__WORK TO BE COMPLETED__. The lines below starting at the line containing "### HTTP хедъри: Отговор (Response Headers)" and ending at the line containing "Месинджъри: Viber, WhatsApp." are to be repeated exactly, with both ends kept and nothing else added.

(Plain-text document sources)
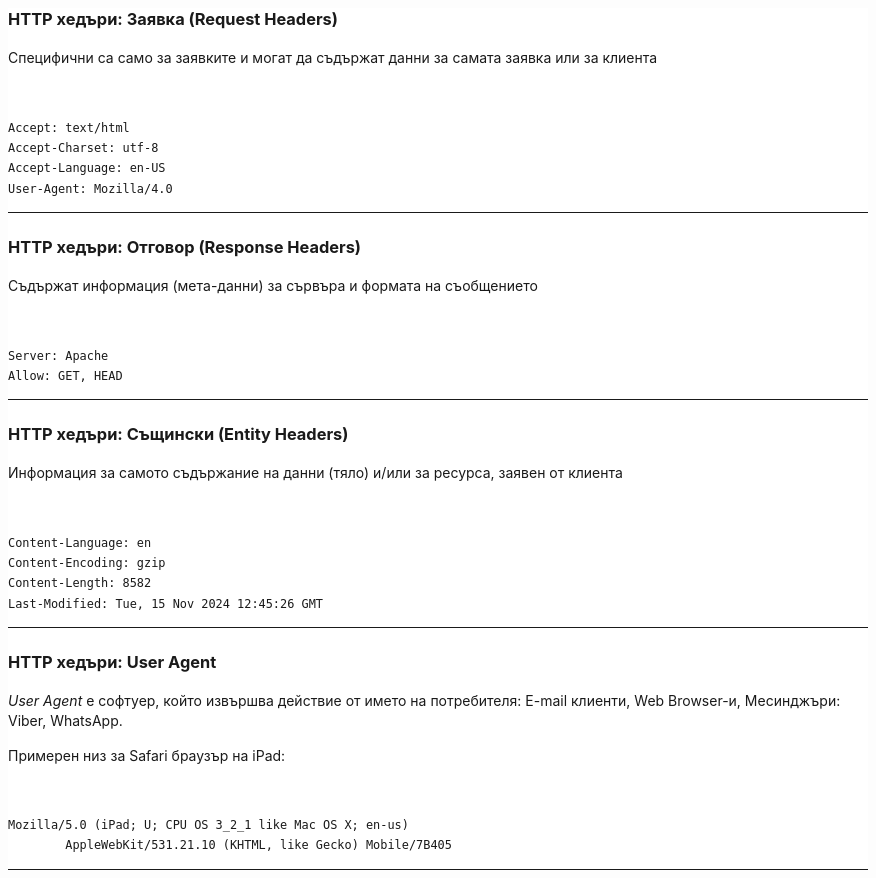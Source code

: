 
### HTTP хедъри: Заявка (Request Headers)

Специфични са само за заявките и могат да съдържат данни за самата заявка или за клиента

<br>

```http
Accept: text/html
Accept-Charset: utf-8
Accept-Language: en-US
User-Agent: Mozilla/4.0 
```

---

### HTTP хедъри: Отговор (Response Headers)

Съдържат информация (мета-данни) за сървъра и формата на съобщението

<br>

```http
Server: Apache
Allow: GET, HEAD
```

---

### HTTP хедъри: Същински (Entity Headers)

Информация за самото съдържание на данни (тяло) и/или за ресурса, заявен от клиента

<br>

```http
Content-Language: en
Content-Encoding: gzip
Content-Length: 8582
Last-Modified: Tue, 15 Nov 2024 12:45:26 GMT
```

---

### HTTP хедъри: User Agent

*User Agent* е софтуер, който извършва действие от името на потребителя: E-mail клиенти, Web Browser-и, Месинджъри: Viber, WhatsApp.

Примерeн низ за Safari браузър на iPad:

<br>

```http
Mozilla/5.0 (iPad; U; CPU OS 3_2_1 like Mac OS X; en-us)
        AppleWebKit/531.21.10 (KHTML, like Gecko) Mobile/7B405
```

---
--
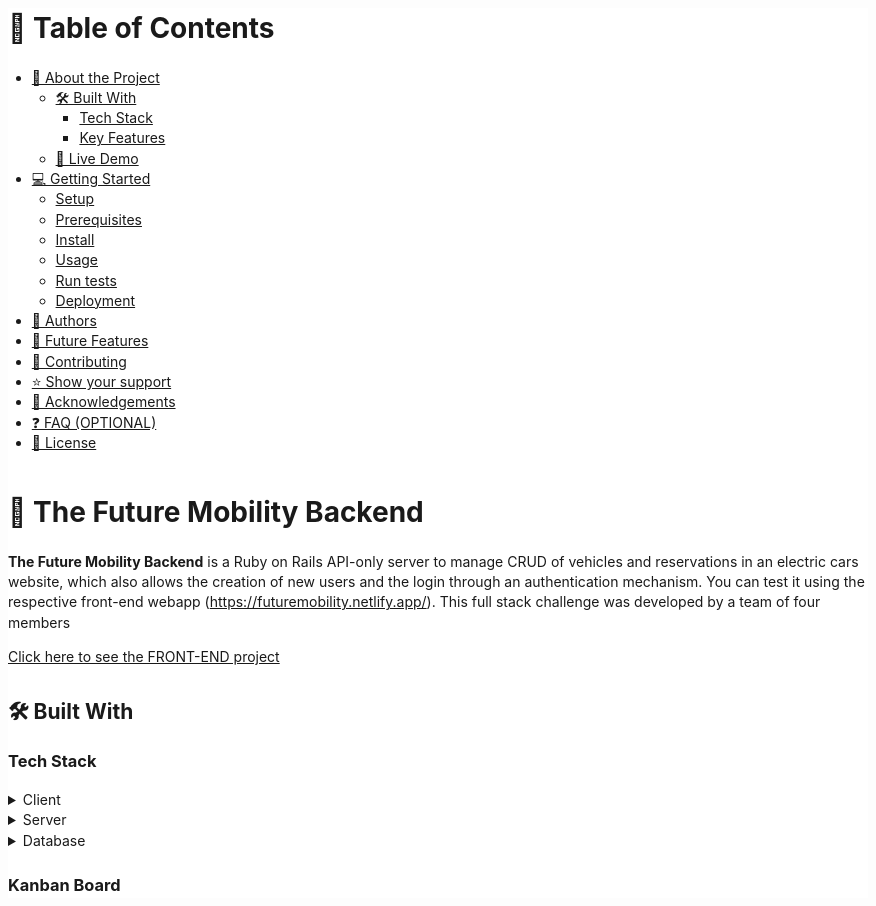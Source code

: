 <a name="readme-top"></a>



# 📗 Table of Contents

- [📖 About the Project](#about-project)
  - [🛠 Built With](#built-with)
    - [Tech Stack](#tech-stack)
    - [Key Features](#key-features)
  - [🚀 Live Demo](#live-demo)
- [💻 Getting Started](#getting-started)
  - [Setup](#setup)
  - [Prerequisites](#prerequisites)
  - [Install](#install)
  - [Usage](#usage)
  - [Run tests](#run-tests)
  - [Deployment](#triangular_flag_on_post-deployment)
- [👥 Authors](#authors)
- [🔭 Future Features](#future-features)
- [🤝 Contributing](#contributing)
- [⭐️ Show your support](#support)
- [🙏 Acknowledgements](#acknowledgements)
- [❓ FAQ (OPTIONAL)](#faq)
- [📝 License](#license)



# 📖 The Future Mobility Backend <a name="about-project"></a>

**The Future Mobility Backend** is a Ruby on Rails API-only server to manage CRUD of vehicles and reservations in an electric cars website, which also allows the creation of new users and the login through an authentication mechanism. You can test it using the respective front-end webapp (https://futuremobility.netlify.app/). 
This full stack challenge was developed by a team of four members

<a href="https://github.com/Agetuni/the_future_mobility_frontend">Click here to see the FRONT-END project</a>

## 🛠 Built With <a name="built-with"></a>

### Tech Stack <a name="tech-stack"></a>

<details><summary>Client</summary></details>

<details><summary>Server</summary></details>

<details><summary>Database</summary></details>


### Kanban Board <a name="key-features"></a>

__SOLUTION BELOW__.
### HTTP хедъри: Отговор (Response Headers)

Съдържат информация (мета-данни) за сървъра и формата на съобщението

<br>

```http
Server: Apache
Allow: GET, HEAD
```

---

### HTTP хедъри: Същински (Entity Headers)

Информация за самото съдържание на данни (тяло) и/или за ресурса, заявен от клиента

<br>

```http
Content-Language: en
Content-Encoding: gzip
Content-Length: 8582
Last-Modified: Tue, 15 Nov 2024 12:45:26 GMT
```

---

### HTTP хедъри: User Agent

*User Agent* е софтуер, който извършва действие от името на потребителя: E-mail клиенти, Web Browser-и, Месинджъри: Viber, WhatsApp.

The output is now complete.